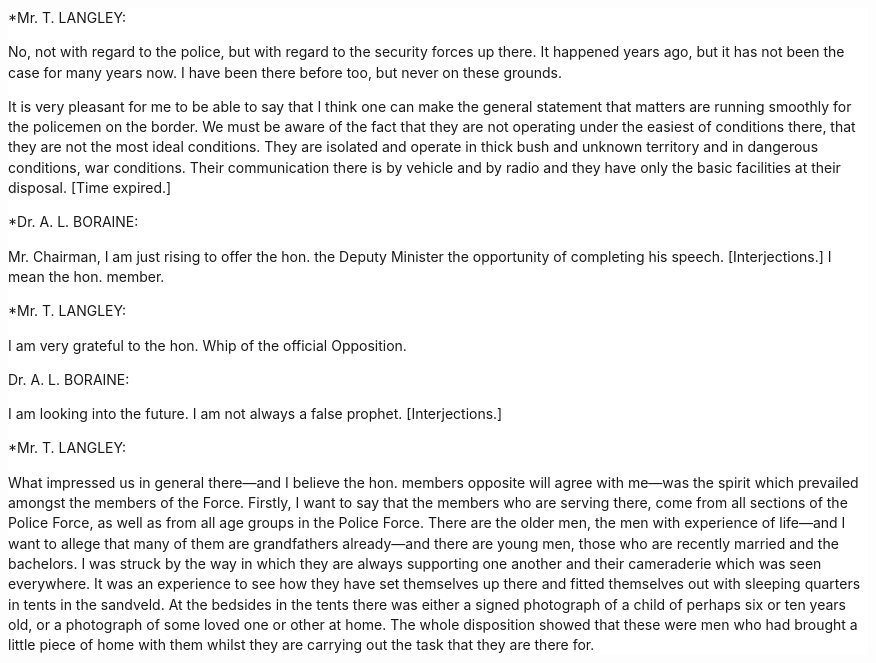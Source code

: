 <from>*Mr. <person refersTo="hansard_za">T. LANGLEY</person>:</from>

<p>No, not with regard to the police, but with regard to the security forces up there. It happened years ago, but it has not been the case for many years now. I have been there before too, but never on these grounds.</p>

<p>It is very pleasant for me to be able to say that I think one can make the general statement that matters are running smoothly for the policemen on the border. We must be aware of the fact that they are not operating under the easiest of conditions there, that they are not the most ideal conditions. They are isolated and operate in <span class="col_5969-5970" refersTo="page_1341"/>thick bush and unknown territory and in dangerous conditions, war conditions. Their communication there is by vehicle and by radio and they have only the basic facilities at their disposal. [Time expired.]</p>

</speech>

<speech by="#boraine">

<from>*Dr. <person refersTo="hansard_za">A. L. BORAINE</person>:</from>

<p>Mr. Chairman, I am just rising to offer the hon. the Deputy Minister the opportunity of completing his speech. [Interjections.] I mean the hon. member.</p>

</speech>

<speech by="#langley">

<from>*Mr. <person refersTo="hansard_za">T. LANGLEY</person>:</from>

<p>I am very grateful to the hon. Whip of the official Opposition.</p>

</speech>

<speech by="#boraine">

<from>Dr. <person refersTo="hansard_za">A. L. BORAINE</person>:</from>

<p>I am looking into the future. I am not always a false prophet. [Interjections.]</p>

</speech>

<speech by="#langley">

<from>*Mr. <person refersTo="hansard_za">T. LANGLEY</person>:</from>

<p>What impressed us in general there&#x2014;and I believe the hon. members opposite will agree with me&#x2014;was the spirit which prevailed amongst the members of the Force. Firstly, I want to say that the members who are serving there, come from all sections of the Police Force, as well as from all age groups in the Police Force. There are the older men, the men with experience of life&#x2014;and I want to allege that many of them are grandfathers already&#x2014;and there are young men, those who are recently married and the bachelors. I was struck by the way in which they are always supporting one another and their cameraderie which was seen everywhere. It was an experience to see how they have set themselves up there and fitted themselves out with sleeping quarters in tents in the sandveld. At the bedsides in the tents there was either a signed photograph of a child of perhaps six or ten years old, or a photograph of some loved one or other at home. The whole disposition showed that these were men who had brought a little piece of home with them whilst they are carrying out the task that they are there for.</p>

</speech>

<speech by="#raw">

DESCRIPTION OF THE TASK: Using the records above, output an exact copy without any pictures.

RESULT OF THE TASK:
Source code

: <from>*Mr. <person refersTo="hansard_za">T. LANGLEY</person>:</from>

<p>No, not with regard to the police, but with regard to the security forces up there. It happened years ago, but it has not been the case for many years now. I have been there before too, but never on these grounds.</p>

<p>It is very pleasant for me to be able to say that I think one can make the general statement that matters are running smoothly for the policemen on the border. We must be aware of the fact that they are not operating under the easiest of conditions there, that they are not the most ideal conditions. They are isolated and operate in <span class="col_5969-5970" refersTo="page_1341"/>thick bush and unknown territory and in dangerous conditions, war conditions. Their communication there is by vehicle and by radio and they have only the basic facilities at their disposal. [Time expired.]</p>

</speech>

<speech by="#boraine">

<from>*Dr. <person refersTo="hansard_za">A. L. BORAINE</person>:</from>

<p>Mr. Chairman, I am just rising to offer the hon. the Deputy Minister the opportunity of completing his speech. [Interjections.] I mean the hon. member.</p>

</speech>

<speech by="#langley">

<from>*Mr. <person refersTo="hansard_za">T. LANGLEY</person>:</from>

<p>I am very grateful to the hon. Whip of the official Opposition.</p>

</speech>

<speech by="#boraine">

<from>Dr. <person refersTo="hansard_za">A. L. BORAINE</person>:</from>

<p>I am looking into the future. I am not always a false prophet. [Interjections.]</p>

</speech>

<speech by="#langley">

<from>*Mr. <person refersTo="hansard_za">T. LANGLEY</person>:</from>

<p>What impressed us in general there&#x2014;and I believe the hon. members opposite will agree with me&#x2014;was the spirit which prevailed amongst the members of the Force. Firstly, I want to say that the members who are serving there, come from all sections of the Police Force, as well as from all age groups in the Police Force. There are the older men, the men with experience of life&#x2014;and I want to allege that many of them are grandfathers already&#x2014;and there are young men, those who are recently married and the bachelors. I was struck by the way in which they are always supporting one another and their cameraderie which was seen everywhere. It was an experience to see how they have set themselves up there and fitted themselves out with sleeping quarters in tents in the sandveld. At the bedsides in the tents there was either a signed photograph of a child of perhaps six or ten years old, or a photograph of some loved one or other at home. The whole disposition showed that these were men who had brought a little piece of home with them whilst they are carrying out the task that they are there for.</p>

</speech>

<speech by="#raw">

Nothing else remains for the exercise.